## THE PROBLEM
Write out the records that follow with every word intact.

## DATASET CONTENT
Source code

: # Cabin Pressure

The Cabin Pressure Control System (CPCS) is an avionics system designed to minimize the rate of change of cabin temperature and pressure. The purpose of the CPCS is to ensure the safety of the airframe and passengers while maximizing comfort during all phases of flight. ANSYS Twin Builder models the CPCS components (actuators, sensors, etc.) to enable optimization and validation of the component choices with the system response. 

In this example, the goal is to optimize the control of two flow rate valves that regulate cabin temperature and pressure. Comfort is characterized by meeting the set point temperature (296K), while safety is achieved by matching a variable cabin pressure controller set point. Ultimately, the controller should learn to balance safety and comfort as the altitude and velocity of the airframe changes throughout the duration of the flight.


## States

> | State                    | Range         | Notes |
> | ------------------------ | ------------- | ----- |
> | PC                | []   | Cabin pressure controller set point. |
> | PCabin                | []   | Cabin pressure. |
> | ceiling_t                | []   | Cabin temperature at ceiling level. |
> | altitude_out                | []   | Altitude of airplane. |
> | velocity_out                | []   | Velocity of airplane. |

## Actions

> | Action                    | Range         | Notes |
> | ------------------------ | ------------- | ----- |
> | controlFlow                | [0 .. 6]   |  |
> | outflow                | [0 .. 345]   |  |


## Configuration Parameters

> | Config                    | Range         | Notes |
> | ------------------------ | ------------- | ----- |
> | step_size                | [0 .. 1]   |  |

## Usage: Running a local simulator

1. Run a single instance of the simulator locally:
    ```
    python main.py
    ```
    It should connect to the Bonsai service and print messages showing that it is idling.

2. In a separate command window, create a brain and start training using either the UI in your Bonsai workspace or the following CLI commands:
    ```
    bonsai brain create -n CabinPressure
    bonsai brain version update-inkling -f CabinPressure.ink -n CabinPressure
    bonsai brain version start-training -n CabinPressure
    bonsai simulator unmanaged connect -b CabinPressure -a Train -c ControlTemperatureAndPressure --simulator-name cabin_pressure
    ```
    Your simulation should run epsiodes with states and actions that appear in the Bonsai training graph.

## ANSWER TO THIS PROBLEM
Source code

: # Cabin Pressure

The Cabin Pressure Control System (CPCS) is an avionics system designed to minimize the rate of change of cabin temperature and pressure. The purpose of the CPCS is to ensure the safety of the airframe and passengers while maximizing comfort during all phases of flight. ANSYS Twin Builder models the CPCS components (actuators, sensors, etc.) to enable optimization and validation of the component choices with the system response. 

In this example, the goal is to optimize the control of two flow rate valves that regulate cabin temperature and pressure. Comfort is characterized by meeting the set point temperature (296K), while safety is achieved by matching a variable cabin pressure controller set point. Ultimately, the controller should learn to balance safety and comfort as the altitude and velocity of the airframe changes throughout the duration of the flight.


## States

> | State                    | Range         | Notes |
> | ------------------------ | ------------- | ----- |
> | PC                | []   | Cabin pressure controller set point. |
> | PCabin                | []   | Cabin pressure. |
> | ceiling_t                | []   | Cabin temperature at ceiling level. |
> | altitude_out                | []   | Altitude of airplane. |
> | velocity_out                | []   | Velocity of airplane. |

## Actions

> | Action                    | Range         | Notes |
> | ------------------------ | ------------- | ----- |
> | controlFlow                | [0 .. 6]   |  |
> | outflow                | [0 .. 345]   |  |


## Configuration Parameters

> | Config                    | Range         | Notes |
> | ------------------------ | ------------- | ----- |
> | step_size                | [0 .. 1]   |  |

## Usage: Running a local simulator

1. Run a single instance of the simulator locally:
    ```
    python main.py
    ```
    It should connect to the Bonsai service and print messages showing that it is idling.

2. In a separate command window, create a brain and start training using either the UI in your Bonsai workspace or the following CLI commands:
    ```
    bonsai brain create -n CabinPressure
    bonsai brain version update-inkling -f CabinPressure.ink -n CabinPressure
    bonsai brain version start-training -n CabinPressure
    bonsai simulator unmanaged connect -b CabinPressure -a Train -c ControlTemperatureAndPressure --simulator-name cabin_pressure
    ```
    Your simulation should run epsiodes with states and actions that appear in the Bonsai training graph.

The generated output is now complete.